L’adolescent n’avait pas reparu à son réveil. Il se renseigna discrètement et apprit qu’il avait passé la journée de la veille à bavarder avec les domestiques. Ceux-ci le trouvaient aussi curieux qu’amusant. Puis il était sorti du palais et on ne l’avait plus revu.
Il en a eu marre de m’attendre et il est allé dilapider sa solde dans les tavernes et les lupanars. Dommage. C’était un type fiable, quoique plutôt mal dégrossi, et j’aurais été prêt à lui donner un petit coup de pouce pour qu’il s’en sorte après mon départ.
Suffit. J’ai une mission à accomplir.
Everard annonça qu’il passerait la journée en ville et sortit du palais. Yael Zorach vint l’accueillir après qu’un serviteur l’eut introduit au domicile de Zakarbaal. La tenue phénicienne lui seyait à merveille, mais son visiteur n’était pas d’humeur à lui faire des compliments. Elle-même paraissait tendue. « Par ici », dit-elle avec quelque sécheresse, et elle le précéda dans les appartements privés du couple.
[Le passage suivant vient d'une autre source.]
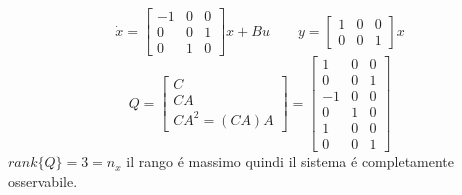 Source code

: \documentclass[../main.tex]{subfiles}
\begin{document}
		\begin{mdframed}[style=Exercise]
			\begin{Exercise}[title={Calcolare $ X_{NO} $}, difficulty=1]
				\[
					\dot x =
					\begin{bmatrix}
						-1 & 0 & 0\\
						0 & 0 & 1\\
						0 & 1 & 0
					\end{bmatrix} x + Bu
					\qquad
					y =
					\begin{bmatrix}
						1 & 0 & 0\\
						0 & 0 & 1
					\end{bmatrix} x
				\]
				\[
					Q =
					\begin{bmatrix}
						C\\
						CA\\
						CA^2 = (CA)A
					\end{bmatrix} =
					\begin{bmatrix}
						1 & 0 & 0\\
						0 & 0 & 1\\
						\hline
						-1 & 0 & 0\\
						0 & 1 & 0\\
						\hline
						1 & 0 & 0\\
						0 & 0 & 1
					\end{bmatrix}
				\]
				$ rank\{Q\} = 3 = n_x $ il rango \'e massimo quindi il sistema \'e completamente osservabile.
				

\end{Exercise}
\end{mdframed}
\end{document}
Son mari s’y trouvait déjà, en grande conversation avec un homme au visage buriné, à la barbe broussailleuse, dont la vêture présentait des différences marquées avec celle du lieu. « Manse ! s’exclama Chaim. Quelle chance. J’étais sur le point de vous envoyer quérir. » Il poursuivit en temporel : « Agent non-attaché Manson Everard, je vous présente Epsilon Korten, le directeur de l’antenne de Jérusalem. »
L’intéressé se leva et exécuta un salut militaire. « Très honoré, monsieur. » Everard était d’un grade à peine plus élevé que le sien. Il était responsable des activités temporelles en terre de Palestine, entre la naissance de David et la chute du royaume de Juda. Sur le plan strictement historique, Tyr était peut-être plus importante que Jérusalem, mais celle-ci attirait dix fois plus de visiteurs. Vu la position qu’il occupait, ce devait être un homme d’action doublé d’un authentique érudit.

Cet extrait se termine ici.